**Assignment:** Print each entry as it appears. Images stay out of the copy.

**Excerpted records:**
= Beginning of Section =
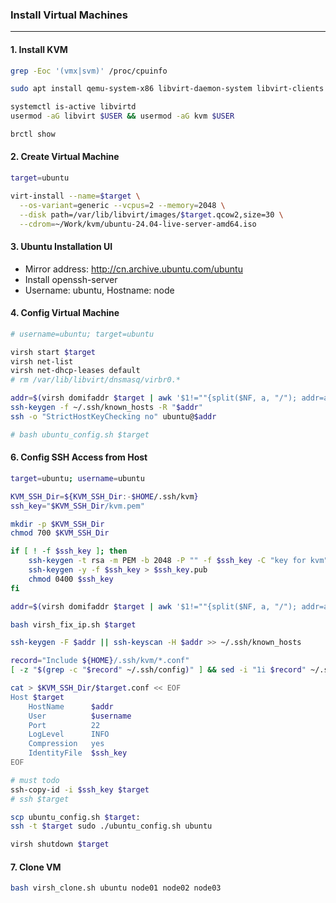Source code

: ### Install Virtual Machines
---

#### 1. Install KVM
```bash
grep -Eoc '(vmx|svm)' /proc/cpuinfo

sudo apt install qemu-system-x86 libvirt-daemon-system libvirt-clients bridge-utils virtinst virt-manager

systemctl is-active libvirtd
usermod -aG libvirt $USER && usermod -aG kvm $USER

brctl show
```

#### 2. Create Virtual Machine
```bash
target=ubuntu

virt-install --name=$target \
  --os-variant=generic --vcpus=2 --memory=2048 \
  --disk path=/var/lib/libvirt/images/$target.qcow2,size=30 \
  --cdrom=~/Work/kvm/ubuntu-24.04-live-server-amd64.iso
```

#### 3. Ubuntu Installation UI
- Mirror address: http://cn.archive.ubuntu.com/ubuntu
- Install openssh-server
- Username: ubuntu, Hostname: node

#### 4. Config Virtual Machine
```bash
# username=ubuntu; target=ubuntu

virsh start $target
virsh net-list
virsh net-dhcp-leases default
# rm /var/lib/libvirt/dnsmasq/virbr0.*

addr=$(virsh domifaddr $target | awk '$1!=""{split($NF, a, "/"); addr=a[1]} END{print addr}')
ssh-keygen -f ~/.ssh/known_hosts -R "$addr"
ssh -o "StrictHostKeyChecking no" ubuntu@$addr

# bash ubuntu_config.sh $target
```

#### 6. Config SSH Access from Host
```bash
target=ubuntu; username=ubuntu

KVM_SSH_Dir=${KVM_SSH_Dir:-$HOME/.ssh/kvm}
ssh_key="$KVM_SSH_Dir/kvm.pem"

mkdir -p $KVM_SSH_Dir
chmod 700 $KVM_SSH_Dir

if [ ! -f $ssh_key ]; then
    ssh-keygen -t rsa -m PEM -b 2048 -P "" -f $ssh_key -C "key for kvm"
    ssh-keygen -y -f $ssh_key > $ssh_key.pub
    chmod 0400 $ssh_key
fi

addr=$(virsh domifaddr $target | awk '$1!=""{split($NF, a, "/"); addr=a[1]} END{print addr}')

bash virsh_fix_ip.sh $target

ssh-keygen -F $addr || ssh-keyscan -H $addr >> ~/.ssh/known_hosts

record="Include ${HOME}/.ssh/kvm/*.conf"
[ -z "$(grep -c "$record" ~/.ssh/config)" ] && sed -i "1i $record" ~/.ssh/config

cat > $KVM_SSH_Dir/$target.conf << EOF
Host $target
    HostName      $addr
    User          $username
    Port          22
    LogLevel      INFO
    Compression   yes
    IdentityFile  $ssh_key
EOF

# must todo
ssh-copy-id -i $ssh_key $target
# ssh $target

scp ubuntu_config.sh $target:
ssh -t $target sudo ./ubuntu_config.sh ubuntu

virsh shutdown $target
```

#### 7. Clone VM
```bash
bash virsh_clone.sh ubuntu node01 node02 node03
```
= End of Section =
**Result for this exercise:**
Source code

: ### Install Virtual Machines
---

#### 1. Install KVM
```bash
grep -Eoc '(vmx|svm)' /proc/cpuinfo

sudo apt install qemu-system-x86 libvirt-daemon-system libvirt-clients bridge-utils virtinst virt-manager

systemctl is-active libvirtd
usermod -aG libvirt $USER && usermod -aG kvm $USER

brctl show
```

#### 2. Create Virtual Machine
```bash
target=ubuntu

virt-install --name=$target \
  --os-variant=generic --vcpus=2 --memory=2048 \
  --disk path=/var/lib/libvirt/images/$target.qcow2,size=30 \
  --cdrom=~/Work/kvm/ubuntu-24.04-live-server-amd64.iso
```

#### 3. Ubuntu Installation UI
- Mirror address: http://cn.archive.ubuntu.com/ubuntu
- Install openssh-server
- Username: ubuntu, Hostname: node

#### 4. Config Virtual Machine
```bash
# username=ubuntu; target=ubuntu

virsh start $target
virsh net-list
virsh net-dhcp-leases default
# rm /var/lib/libvirt/dnsmasq/virbr0.*

addr=$(virsh domifaddr $target | awk '$1!=""{split($NF, a, "/"); addr=a[1]} END{print addr}')
ssh-keygen -f ~/.ssh/known_hosts -R "$addr"
ssh -o "StrictHostKeyChecking no" ubuntu@$addr

# bash ubuntu_config.sh $target
```

#### 6. Config SSH Access from Host
```bash
target=ubuntu; username=ubuntu

KVM_SSH_Dir=${KVM_SSH_Dir:-$HOME/.ssh/kvm}
ssh_key="$KVM_SSH_Dir/kvm.pem"

mkdir -p $KVM_SSH_Dir
chmod 700 $KVM_SSH_Dir

if [ ! -f $ssh_key ]; then
    ssh-keygen -t rsa -m PEM -b 2048 -P "" -f $ssh_key -C "key for kvm"
    ssh-keygen -y -f $ssh_key > $ssh_key.pub
    chmod 0400 $ssh_key
fi

addr=$(virsh domifaddr $target | awk '$1!=""{split($NF, a, "/"); addr=a[1]} END{print addr}')

bash virsh_fix_ip.sh $target

ssh-keygen -F $addr || ssh-keyscan -H $addr >> ~/.ssh/known_hosts

record="Include ${HOME}/.ssh/kvm/*.conf"
[ -z "$(grep -c "$record" ~/.ssh/config)" ] && sed -i "1i $record" ~/.ssh/config

cat > $KVM_SSH_Dir/$target.conf << EOF
Host $target
    HostName      $addr
    User          $username
    Port          22
    LogLevel      INFO
    Compression   yes
    IdentityFile  $ssh_key
EOF

# must todo
ssh-copy-id -i $ssh_key $target
# ssh $target

scp ubuntu_config.sh $target:
ssh -t $target sudo ./ubuntu_config.sh ubuntu

virsh shutdown $target
```

#### 7. Clone VM
```bash
bash virsh_clone.sh ubuntu node01 node02 node03
```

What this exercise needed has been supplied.